PayPal has restricted several Kenyan accounts after demanding fresh identity, address, and payment documents from users. The freeze has blocked access to funds for freelancers, online sellers, startups, artists, and fundraisers. The company has linked the checks to fraud control, account safety, and anti-money-laundering rules.
PayPal Demands More Documents From Kenyan Users
According to a report by Business Daily, PayPal has asked affected users to verify their identities, home addresses, and the sources of their foreign payments. The company has requested work contracts, bank statements, identity records, and proof of residence.
Users who fail to submit the required documents cannot send, receive, withdraw, or move their funds. PayPal may keep those restrictions in place for at least six months. The company can permanently close accounts that remain non-compliant for more than 6 months. In those cases, PayPal does not return the funds to the original sender. Affected users can still access their accounts and review balances or transaction records.
However, the accounts cannot process new payments while the restriction remains active. PayPal has told some users it may hold remaining balances for up to 180 days. The company says this period covers chargebacks, disputes, refunds, and other account liabilities. Even restored accounts may face future payment holds after the review ends. PayPal can hold later payments for up to 21 days before releasing them.
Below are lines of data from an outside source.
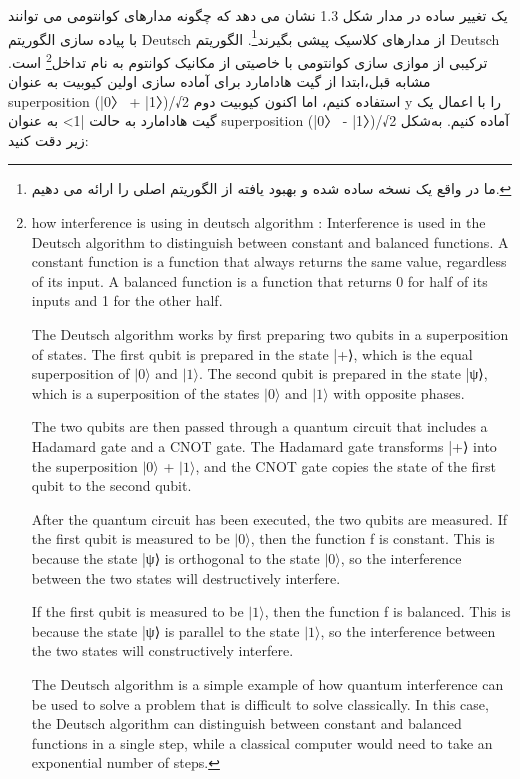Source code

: \documentclass{book}
\begin{document}
 
یک تغییر ساده در مدار شکل 1.3 نشان می دهد که چگونه مدارهای کوانتومی می توانند با پیاده سازی الگوریتم Deutsch از مدارهای کلاسیک پیشی بگیرند\footnote{ما در واقع یک نسخه ساده شده و بهبود یافته از الگوریتم اصلی را ارائه می دهیم.}. الگوریتم Deutsch ترکیبی از موازی سازی کوانتومی با خاصیتی از مکانیک کوانتوم به نام تداخل\footnote{how interference is using in deutsch algorithm : Interference is used in the Deutsch algorithm to distinguish between constant and balanced functions. A constant function is a function that always returns the same value, regardless of its input. A balanced function is a function that returns 0 for half of its inputs and 1 for the other half.
	
	The Deutsch algorithm works by first preparing two qubits in a superposition of states. The first qubit is prepared in the state |+⟩, which is the equal superposition of $\vert 0 \rangle$ and $\vert 1 \rangle$. The second qubit is prepared in the state |ψ⟩, which is a superposition of the states $\vert 0 \rangle$ and $\vert 1 \rangle$ with opposite phases.
	
	The two qubits are then passed through a quantum circuit that includes a Hadamard gate and a CNOT gate. The Hadamard gate transforms |+⟩ into the superposition $\vert 0 \rangle$ + $\vert 1 \rangle$, and the CNOT gate copies the state of the first qubit to the second qubit.
	
	After the quantum circuit has been executed, the two qubits are measured. If the first qubit is measured to be $\vert 0 \rangle$, then the function f is constant. This is because the state |ψ⟩ is orthogonal to the state $\vert 0 \rangle$, so the interference between the two states will destructively interfere.
	
	If the first qubit is measured to be $\vert 1 \rangle$, then the function f is balanced. This is because the state |ψ⟩ is parallel to the state $\vert 1 \rangle$, so the interference between the two states will constructively interfere.
	
	The Deutsch algorithm is a simple example of how quantum interference can be used to solve a problem that is difficult to solve classically. In this case, the Deutsch algorithm can distinguish between constant and balanced functions in a single step, while a classical computer would need to take an exponential number of steps.} است.
مشابه قبل،‌ابتدا از گیت هادامارد برای آماده سازی اولین کیوبیت به عنوان superposition (|0〉 + |1〉)/√2 استفاده کنیم، اما اکنون کیوبیت دوم y را با اعمال یک گیت هادامارد به حالت |1> به عنوان superposition (|0〉 - |1〉)/√2 آماده کنیم. به‌شکل زیر دقت کنید:
\end{document}
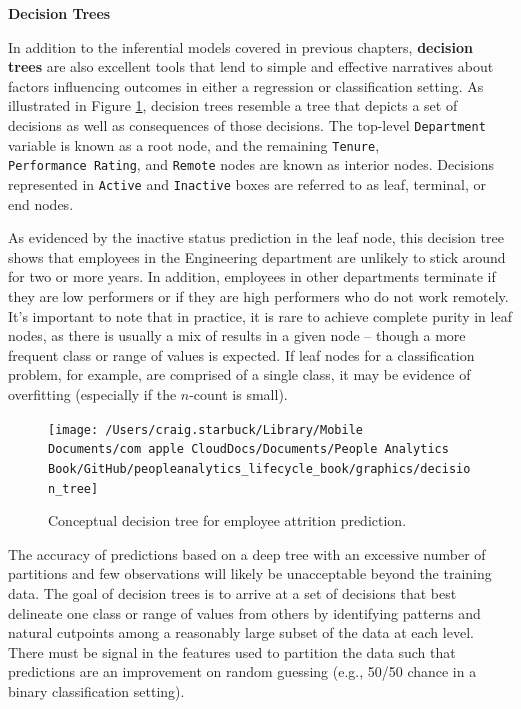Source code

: \documentclass[
]{book}
\begin{document}
\textbf{Decision Trees}

In addition to the inferential models covered in previous chapters, \textbf{decision trees} are also excellent tools that lend to simple and effective narratives about factors influencing outcomes in either a regression or classification setting. As illustrated in Figure \ref{fig:decision-tree}, decision trees resemble a tree that depicts a set of decisions as well as consequences of those decisions. The top-level \texttt{Department} variable is known as a root node, and the remaining \texttt{Tenure}, \texttt{Performance\ Rating}, and \texttt{Remote} nodes are known as interior nodes. Decisions represented in \texttt{Active} and \texttt{Inactive} boxes are referred to as leaf, terminal, or end nodes.

As evidenced by the inactive status prediction in the leaf node, this decision tree shows that employees in the Engineering department are unlikely to stick around for two or more years. In addition, employees in other departments terminate if they are low performers or if they are high performers who do not work remotely. It's important to note that in practice, it is rare to achieve complete purity in leaf nodes, as there is usually a mix of results in a given node -- though a more frequent class or range of values is expected. If leaf nodes for a classification problem, for example, are comprised of a single class, it may be evidence of overfitting (especially if the \(n\)-count is small).

\begin{figure}

{\centering \texttt{[image: /Users/craig.starbuck/Library/Mobile Documents/com~apple~CloudDocs/Documents/People Analytics Book/GitHub/peopleanalytics\_lifecycle\_book/graphics/decision\_tree]} 

}

\caption{Conceptual decision tree for employee attrition prediction.}\label{fig:decision-tree}
\end{figure}

The accuracy of predictions based on a deep tree with an excessive number of partitions and few observations will likely be unacceptable beyond the training data. The goal of decision trees is to arrive at a set of decisions that best delineate one class or range of values from others by identifying patterns and natural cutpoints among a reasonably large subset of the data at each level. There must be signal in the features used to partition the data such that predictions are an improvement on random guessing (e.g., 50/50 chance in a binary classification setting).
\end{document}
Address Rules Create Problems for Kenyan Account Holders
The physical address requirement has created one of the biggest barriers for Kenyan users. PayPal wants utility bills tied to formal home addresses, including power, water, gas, or internet bills. Many Kenyan neighborhoods do not use structured addresses in the same way as Western markets. Residents often rely on landmarks, estate names, nearby roads, and informal directions.
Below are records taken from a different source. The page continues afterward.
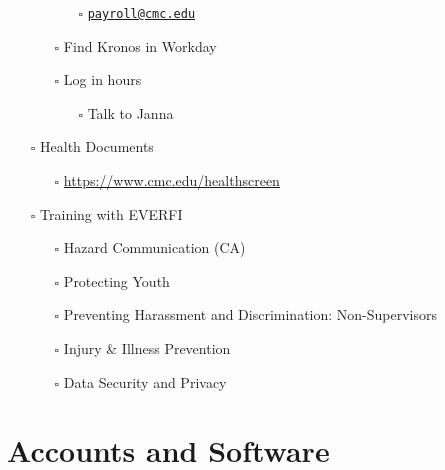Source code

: \documentclass[
]{book}
\providecommand{\tightlist}{%
  \setlength{\itemsep}{0pt}\setlength{\parskip}{0pt}}
\begin{document}
\begin{itemize}
\begin{itemize}
    \begin{itemize}
    \tightlist
    \item[$\square$]
      \href{mailto:payroll@cmc.edu}{\nolinkurl{payroll@cmc.edu}}
    \end{itemize}
  \item[$\square$]
    Find Kronos in Workday
  \item[$\square$]
    Log in hours

    \begin{itemize}
    \tightlist
    \item[$\square$]
      Talk to Janna
    \end{itemize}
  \end{itemize}
\item[$\square$]
  Health Documents

  \begin{itemize}
  \tightlist
  \item[$\square$]
    \url{https://www.cmc.edu/healthscreen}
  \end{itemize}
\item[$\square$]
  Training with EVERFI

  \begin{itemize}
  \tightlist
  \item[$\square$]
    Hazard Communication (CA)
  \item[$\square$]
    Protecting Youth
  \item[$\square$]
    Preventing Harassment and Discrimination: Non-Supervisors
  \item[$\square$]
    Injury \& Illness Prevention
  \item[$\square$]
    Data Security and Privacy
  \end{itemize}
\end{itemize}

\hypertarget{accounts-and-software}{%
\chapter{Accounts and Software}\label{accounts-and-software}}
\end{document}
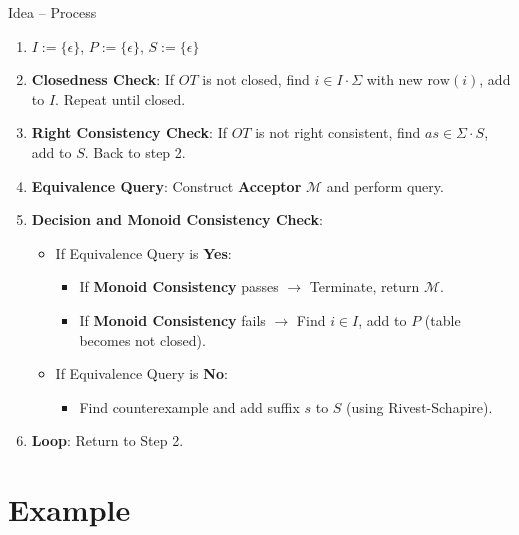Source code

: \documentclass{beamer}
\begin{document}
\begin{frame}{Idea -- Process}
\begin{enumerate}
    \item $I := \{\epsilon\}$, $P:=\{\epsilon\}$, $S:= \{\epsilon\}$
    \item \textbf{Closedness Check}: If $OT$ is not closed, find $i \in I\cdot\Sigma $ with new $\text{row}(i)$, add to $I$. Repeat until closed.
    \item \textbf{Right Consistency Check}: If $OT$ is not right consistent, find $as \in \Sigma\cdot S$, add to $S$. Back to step 2.
    \item \textbf{Equivalence Query}: Construct \textbf{Acceptor} $\mathcal{M}$ and perform query.
    \item \textbf{Decision and Monoid Consistency Check}:
    \begin{itemize}
        \item If Equivalence Query is \textbf{Yes}:
        \begin{itemize}
            \item If \textbf{Monoid Consistency} passes $\rightarrow$ Terminate, return $\mathcal{M}$.
            \item If \textbf{Monoid Consistency} fails $\rightarrow$ Find $i \in I$, add to $P$ (table becomes not closed).
        \end{itemize}
        \item If Equivalence Query is \textbf{No}:
        \begin{itemize}
            \item Find counterexample and add suffix $s$ to $S$ (using Rivest-Schapire).
        \end{itemize}
    \end{itemize}
    \item \textbf{Loop}: Return to Step 2.
\end{enumerate}
\end{frame}

\section{Example}
\end{document}
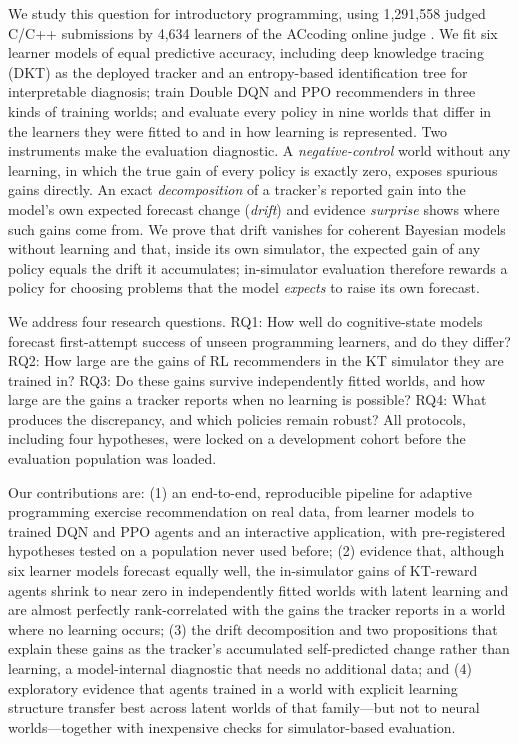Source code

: \documentclass[a4paper,preprint,12pt,authoryear]{elsarticle}
\begin{document}
We study this question for introductory programming, using 1,291,558 judged C/C++ submissions by 4,634 learners of the ACcoding online judge \citep{chen2024accoding}. We fit six learner models of equal predictive accuracy, including deep knowledge tracing (DKT) as the deployed tracker and an entropy-based identification tree for interpretable diagnosis; train Double DQN and PPO recommenders in three kinds of training worlds; and evaluate every policy in nine worlds that differ in the learners they were fitted to and in how learning is represented. Two instruments make the evaluation diagnostic. A \emph{negative-control} world without any learning, in which the true gain of every policy is exactly zero, exposes spurious gains directly. An exact \emph{decomposition} of a tracker's reported gain into the model's own expected forecast change (\emph{drift}) and evidence \emph{surprise} shows where such gains come from. We prove that drift vanishes for coherent Bayesian models without learning and that, inside its own simulator, the expected gain of any policy equals the drift it accumulates; in-simulator evaluation therefore rewards a policy for choosing problems that the model \emph{expects} to raise its own forecast.

We address four research questions. RQ1: How well do cognitive-state models forecast first-attempt success of unseen programming learners, and do they differ? RQ2: How large are the gains of RL recommenders in the KT simulator they are trained in? RQ3: Do these gains survive independently fitted worlds, and how large are the gains a tracker reports when no learning is possible? RQ4: What produces the discrepancy, and which policies remain robust? All protocols, including four hypotheses, were locked on a development cohort before the evaluation population was loaded.

Our contributions are: (1) an end-to-end, reproducible pipeline for adaptive programming exercise recommendation on real data, from learner models to trained DQN and PPO agents and an interactive application, with pre-registered hypotheses tested on a population never used before; (2) evidence that, although six learner models forecast equally well, the in-simulator gains of KT-reward agents shrink to near zero in independently fitted worlds with latent learning and are almost perfectly rank-correlated with the gains the tracker reports in a world where no learning occurs; (3) the drift decomposition and two propositions that explain these gains as the tracker's accumulated self-predicted change rather than learning, a model-internal diagnostic that needs no additional data; and (4) exploratory evidence that agents trained in a world with explicit learning structure transfer best across latent worlds of that family---but not to neural worlds---together with inexpensive checks for simulator-based evaluation.
\end{document}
One affected user said Kenya relies on landmarks and informal street names for daily navigation. That makes it difficult for many users to provide formal address proof, even when their documents match. The problem has already affected users with verified work records. A Kenyan freelance writer lost access to $190 after receiving payment from a UK client.
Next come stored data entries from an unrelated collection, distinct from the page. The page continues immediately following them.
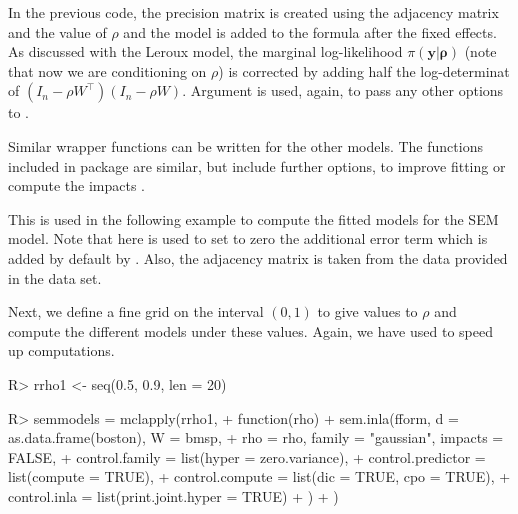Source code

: \documentclass[article]{jss}
\begin{document}
In the previous code, the precision matrix  is created using the
adjacency matrix and the value of $\rho$ and the  model is added
to the formula after the fixed effects. As discussed with the Leroux model, the
marginal log-likelihood $\pi(\mathbf{y|\rho})$  (note that now we are
conditioning on $\rho$) is corrected by adding half the log-determinat of
$(I_n-\rho W^\top)(I_n-\rho W)$.  Argument  is used, again, to pass any other
options to .

Similar wrapper functions can be written for the other models. The functions
included in package  are similar, but include further options,
to improve fitting or compute the impacts 
\citep[see,][for details]{Bivandetal:2014}.

This is used in the following example to compute the fitted models
for the SEM model. Note that here  is used to set
to zero the additional error term which is added by default by .
Also, the adjacency matrix is taken from the data provided in the 
data set.

\begin{Schunk}
\end{Schunk}

Next, we define a fine grid on the interval $(0,1)$ to give values
to $\rho$ and compute the different models under these values. Again,
we have used   to speed up computations.


\begin{Schunk}
\begin{Sinput}
R> rrho1 <- seq(0.5, 0.9, len = 20)
\end{Sinput}
\end{Schunk}
\begin{Schunk}
\begin{Sinput}
R> semmodels = mclapply(rrho1,
+          function(rho) {
+                  sem.inla(fform, d = as.data.frame(boston), W = bmsp,
+  			rho = rho, family = "gaussian", impacts = FALSE,
+                          control.family = list(hyper = zero.variance),
+                          control.predictor = list(compute = TRUE),
+                          control.compute = list(dic = TRUE, cpo = TRUE),
+                          control.inla = list(print.joint.hyper = TRUE)
+                  )
+          })
\end{Sinput}
\end{Schunk}
\end{document}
He submitted his contract and matching identity documents during the review. However, PayPal permanently limited the account after he tried to withdraw the money. The restriction blocked access to about KES 24,500. PayPal cited “suspicious activity” when it limited the account, according to the affected user.
Kenya Grey List Status Adds Compliance Pressure
PayPal says it checks accounts to fight fraud, money laundering, and other financial risks. The company also screens users against government watch lists and reports suspicious transactions. The platform treats large payments and sudden account activity as possible risk signals. That rule can affect freelancers who receive new payments after quiet account periods.
Kenya has remained on the Financial Action Task Force grey list since February 2024. The status places the country under increased monitoring for financial crime control gaps. Payment firms and banks often apply stricter checks to grey-listed countries. PayPal’s current restrictions fit within that wider compliance pressure on Kenyan payment channels.
Kenyan users have reported similar PayPal problems in previous years. Complaints have included frozen balances, unexplained account limits, and long fund holds. A 2023 survey by entrepreneur Sam Gichuru found that many users faced long fund holds.
About 35% of respondents said PayPal held their money for more than six months. Kenyan users also faced a mass freeze after the PayPal-M-Pesa link launched in July 2018. The company later restored many accounts without a public explanation. PayPal processed $464 billion between January and March 2026.
It serves more than 439 million accounts worldwide, but it does not publish Kenya-specific user numbers. The company has no office in Africa and uses local partners for access. In Kenya, Equity Bank supports direct PayPal withdrawals, while Safaricom links PayPal with M-Pesa.